We spoke about “Magis,” the school motto that means doing more. We spoke of making cards that say, “I love you” for their mother, even when there was no special occasion. We spoke of opening doors and pulling chairs for ladies. We spoke of giving up seats (to people in need) in a crowded bus, or moving to the back when an elderly aunt would ride the van with them. We spoke of helping their teachers when they were carrying a heavy load. We spoke of putting away trash, even if it wasn’t their own. We spoke of many examples of how a gentleman is expected to act, and of how their father specifically expects them to move and behave in the world they live in.

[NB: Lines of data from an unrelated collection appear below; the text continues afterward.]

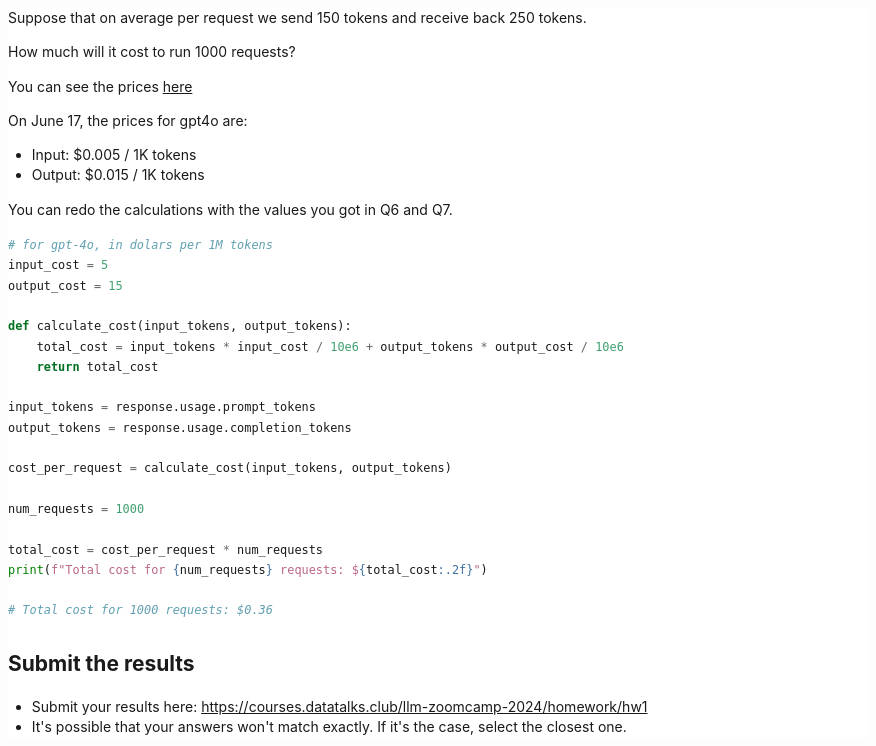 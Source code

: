 Suppose that on average per request we send 150 tokens and receive back 250 tokens.

How much will it cost to run 1000 requests?

You can see the prices [here](https://openai.com/api/pricing/)

On June 17, the prices for gpt4o are:

- Input: $0.005 / 1K tokens
- Output: $0.015 / 1K tokens

You can redo the calculations with the values you got in Q6 and Q7.

```python
# for gpt-4o, in dolars per 1M tokens
input_cost = 5
output_cost = 15

def calculate_cost(input_tokens, output_tokens):
    total_cost = input_tokens * input_cost / 10e6 + output_tokens * output_cost / 10e6
    return total_cost

input_tokens = response.usage.prompt_tokens
output_tokens = response.usage.completion_tokens

cost_per_request = calculate_cost(input_tokens, output_tokens)

num_requests = 1000

total_cost = cost_per_request * num_requests
print(f"Total cost for {num_requests} requests: ${total_cost:.2f}")

# Total cost for 1000 requests: $0.36
```

## Submit the results

- Submit your results here: https://courses.datatalks.club/llm-zoomcamp-2024/homework/hw1
- It's possible that your answers won't match exactly. If it's the case, select the closest one. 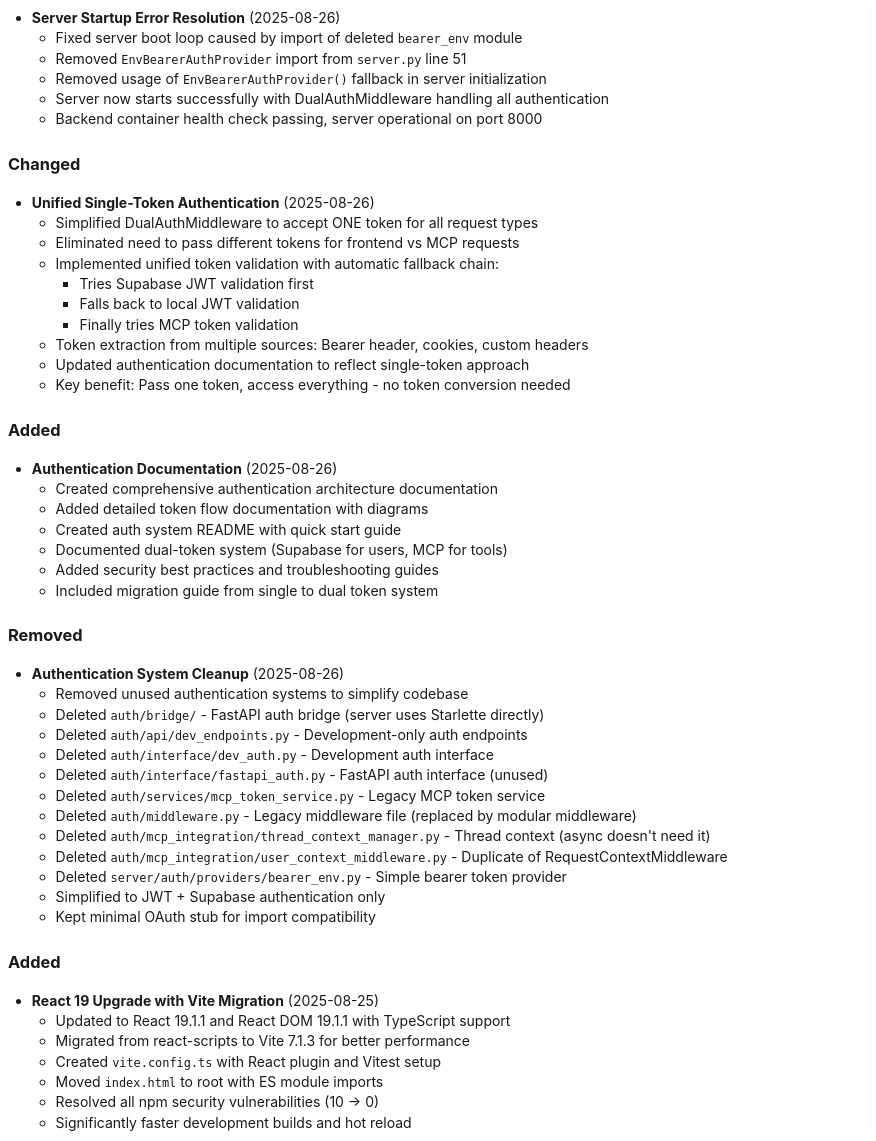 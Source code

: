- **Server Startup Error Resolution** (2025-08-26)
  - Fixed server boot loop caused by import of deleted `bearer_env` module
  - Removed `EnvBearerAuthProvider` import from `server.py` line 51
  - Removed usage of `EnvBearerAuthProvider()` fallback in server initialization
  - Server now starts successfully with DualAuthMiddleware handling all authentication
  - Backend container health check passing, server operational on port 8000

### Changed
- **Unified Single-Token Authentication** (2025-08-26)
  - Simplified DualAuthMiddleware to accept ONE token for all request types
  - Eliminated need to pass different tokens for frontend vs MCP requests
  - Implemented unified token validation with automatic fallback chain:
    - Tries Supabase JWT validation first
    - Falls back to local JWT validation
    - Finally tries MCP token validation
  - Token extraction from multiple sources: Bearer header, cookies, custom headers
  - Updated authentication documentation to reflect single-token approach
  - Key benefit: Pass one token, access everything - no token conversion needed

### Added
- **Authentication Documentation** (2025-08-26)
  - Created comprehensive authentication architecture documentation
  - Added detailed token flow documentation with diagrams
  - Created auth system README with quick start guide
  - Documented dual-token system (Supabase for users, MCP for tools)
  - Added security best practices and troubleshooting guides
  - Included migration guide from single to dual token system

### Removed
- **Authentication System Cleanup** (2025-08-26)
  - Removed unused authentication systems to simplify codebase
  - Deleted `auth/bridge/` - FastAPI auth bridge (server uses Starlette directly)
  - Deleted `auth/api/dev_endpoints.py` - Development-only auth endpoints
  - Deleted `auth/interface/dev_auth.py` - Development auth interface
  - Deleted `auth/interface/fastapi_auth.py` - FastAPI auth interface (unused)
  - Deleted `auth/services/mcp_token_service.py` - Legacy MCP token service
  - Deleted `auth/middleware.py` - Legacy middleware file (replaced by modular middleware)
  - Deleted `auth/mcp_integration/thread_context_manager.py` - Thread context (async doesn't need it)
  - Deleted `auth/mcp_integration/user_context_middleware.py` - Duplicate of RequestContextMiddleware
  - Deleted `server/auth/providers/bearer_env.py` - Simple bearer token provider
  - Simplified to JWT + Supabase authentication only
  - Kept minimal OAuth stub for import compatibility

### Added
- **React 19 Upgrade with Vite Migration** (2025-08-25)
  - Updated to React 19.1.1 and React DOM 19.1.1 with TypeScript support
  - Migrated from react-scripts to Vite 7.1.3 for better performance
  - Created `vite.config.ts` with React plugin and Vitest setup
  - Moved `index.html` to root with ES module imports
  - Resolved all npm security vulnerabilities (10 → 0)
  - Significantly faster development builds and hot reload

My sons have been told that they have much to be grateful for. They have a home, the love of their parents and extended family (grandparents, aunts, and uncles), food and water, and friends. We also paraphrased a line from the Spiderman movie: “to whom much is given, much is expected.” This expectation hangs over them, as we remind them everyday.
Sometimes, I feel that I push too much. That they might crumble under the weight of these expectations. Sometimes, they say, “but daddy, it’s too hard!” And after a mini-tantrum, they go and do it anyway.
If there is one thing that I am particularly proud of in these boys, it is this: they persevere. Once they make up their minds to finish a task, they keep on. They struggle and fail sometimes, but they continue trying. And they are praised for the effort, not the result. Even before test results come out, when they did their best, they are honored and commended. And yes, they have excellent grades — it is not because of talent, but practiced diligence.
In church last Sunday, after Communion, the priest announced a second collection. This was for the catechists, the volunteer teachers who go to various public schools to talk about Jesus to children who would like to listen and learn.
My son looked around. He motioned to me, “Can I give?”
“Yes, you may,” I replied.
He went to his mother to ask for money (my sons don’t yet have regular allowance). Then he went out of his seat to go to the lady collecting the funds. And he ran all the way back with a happy smile on his face.
I waited for a moment. Then at a time when both seemed ready to receive another lesson, I revisited the talk on Magis.
I spoke with his younger brother. I made sure that kuya (elder brother) was at hearing distance. I spoke of kuya’s generosity and initiative to share. “That is what practicing Magis means!” I exclaimed.
My younger son was in awe of his kuya. My kuya just beamed.